--- Data supplied Enclosed Below ---

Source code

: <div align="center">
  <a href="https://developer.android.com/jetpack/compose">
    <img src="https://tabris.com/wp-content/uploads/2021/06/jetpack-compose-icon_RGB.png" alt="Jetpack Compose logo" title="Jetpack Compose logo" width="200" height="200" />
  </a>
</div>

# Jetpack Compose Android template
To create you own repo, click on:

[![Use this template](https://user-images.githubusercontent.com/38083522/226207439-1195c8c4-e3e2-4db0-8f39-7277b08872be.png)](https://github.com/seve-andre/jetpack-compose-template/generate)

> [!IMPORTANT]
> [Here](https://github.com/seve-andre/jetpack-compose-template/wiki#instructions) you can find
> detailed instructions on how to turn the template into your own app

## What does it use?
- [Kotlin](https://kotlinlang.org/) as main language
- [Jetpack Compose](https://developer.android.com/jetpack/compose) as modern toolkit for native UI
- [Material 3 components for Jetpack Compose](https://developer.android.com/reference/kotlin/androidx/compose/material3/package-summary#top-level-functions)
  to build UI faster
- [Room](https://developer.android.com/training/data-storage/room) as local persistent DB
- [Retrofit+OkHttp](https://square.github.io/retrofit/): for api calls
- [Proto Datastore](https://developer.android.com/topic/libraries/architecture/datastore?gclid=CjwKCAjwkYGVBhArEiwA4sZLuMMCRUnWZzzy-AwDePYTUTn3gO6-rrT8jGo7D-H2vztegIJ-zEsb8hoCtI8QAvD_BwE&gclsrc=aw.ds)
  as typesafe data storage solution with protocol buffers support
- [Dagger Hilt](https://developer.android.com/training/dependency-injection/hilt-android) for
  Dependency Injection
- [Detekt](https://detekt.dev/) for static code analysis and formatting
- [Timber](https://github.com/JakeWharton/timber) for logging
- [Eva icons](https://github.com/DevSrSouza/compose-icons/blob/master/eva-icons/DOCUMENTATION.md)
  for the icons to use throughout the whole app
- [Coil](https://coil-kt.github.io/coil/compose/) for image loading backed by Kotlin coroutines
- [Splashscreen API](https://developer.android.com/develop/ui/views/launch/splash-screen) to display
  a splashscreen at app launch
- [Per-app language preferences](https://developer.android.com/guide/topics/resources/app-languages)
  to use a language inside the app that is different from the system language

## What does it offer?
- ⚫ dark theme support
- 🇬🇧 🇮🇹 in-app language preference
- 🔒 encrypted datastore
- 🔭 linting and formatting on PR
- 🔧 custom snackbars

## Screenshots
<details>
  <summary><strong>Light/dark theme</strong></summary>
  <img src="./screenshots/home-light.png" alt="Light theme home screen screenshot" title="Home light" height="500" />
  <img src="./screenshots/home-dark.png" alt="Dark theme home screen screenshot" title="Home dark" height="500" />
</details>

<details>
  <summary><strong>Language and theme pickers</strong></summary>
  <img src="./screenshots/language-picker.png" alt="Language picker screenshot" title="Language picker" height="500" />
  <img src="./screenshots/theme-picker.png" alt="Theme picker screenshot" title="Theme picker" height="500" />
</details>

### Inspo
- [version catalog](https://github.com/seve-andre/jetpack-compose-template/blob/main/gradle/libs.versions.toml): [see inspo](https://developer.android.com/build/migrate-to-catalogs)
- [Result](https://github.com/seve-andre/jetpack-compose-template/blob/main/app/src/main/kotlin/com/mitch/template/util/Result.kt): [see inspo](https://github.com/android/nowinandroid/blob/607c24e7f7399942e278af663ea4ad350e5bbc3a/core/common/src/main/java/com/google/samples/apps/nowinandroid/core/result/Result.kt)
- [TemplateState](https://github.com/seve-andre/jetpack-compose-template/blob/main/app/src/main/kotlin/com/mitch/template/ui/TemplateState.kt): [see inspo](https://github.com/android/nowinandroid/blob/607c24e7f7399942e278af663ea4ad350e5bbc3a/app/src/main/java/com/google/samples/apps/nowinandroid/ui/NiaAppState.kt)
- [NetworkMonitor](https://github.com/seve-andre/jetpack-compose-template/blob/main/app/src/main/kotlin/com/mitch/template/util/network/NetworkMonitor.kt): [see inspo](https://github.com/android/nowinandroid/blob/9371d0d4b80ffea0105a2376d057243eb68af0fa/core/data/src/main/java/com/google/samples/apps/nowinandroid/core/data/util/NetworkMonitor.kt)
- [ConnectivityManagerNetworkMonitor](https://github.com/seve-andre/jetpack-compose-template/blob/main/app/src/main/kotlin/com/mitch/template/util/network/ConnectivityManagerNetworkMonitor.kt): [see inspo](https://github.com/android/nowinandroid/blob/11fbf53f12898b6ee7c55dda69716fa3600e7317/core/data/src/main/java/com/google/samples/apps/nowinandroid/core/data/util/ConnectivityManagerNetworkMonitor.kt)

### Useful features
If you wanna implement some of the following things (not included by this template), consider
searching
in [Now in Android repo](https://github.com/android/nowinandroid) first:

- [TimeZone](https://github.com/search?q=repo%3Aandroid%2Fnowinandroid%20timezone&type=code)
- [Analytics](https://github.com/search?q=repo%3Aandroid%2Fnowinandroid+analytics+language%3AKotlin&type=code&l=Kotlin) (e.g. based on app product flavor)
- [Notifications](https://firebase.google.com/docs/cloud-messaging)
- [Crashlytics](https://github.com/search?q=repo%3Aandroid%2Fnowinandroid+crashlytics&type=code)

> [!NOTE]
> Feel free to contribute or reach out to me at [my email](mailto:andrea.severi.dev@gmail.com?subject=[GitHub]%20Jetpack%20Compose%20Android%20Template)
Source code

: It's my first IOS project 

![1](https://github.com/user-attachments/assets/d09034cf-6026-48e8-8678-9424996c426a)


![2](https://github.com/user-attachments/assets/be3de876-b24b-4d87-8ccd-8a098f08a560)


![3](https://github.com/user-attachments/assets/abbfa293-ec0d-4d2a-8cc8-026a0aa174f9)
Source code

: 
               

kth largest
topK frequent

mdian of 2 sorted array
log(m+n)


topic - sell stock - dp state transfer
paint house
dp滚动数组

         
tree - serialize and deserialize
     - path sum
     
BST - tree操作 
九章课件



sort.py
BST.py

--- End of Enclosed Data supplied ---

- Your instructions
When a line of the data holds the string "training", pick it out and copy it.

- Solution for this problem
- [Room](https://developer.android.com/training/data-storage/room) as local persistent DB
- [Dagger Hilt](https://developer.android.com/training/dependency-injection/hilt-android) for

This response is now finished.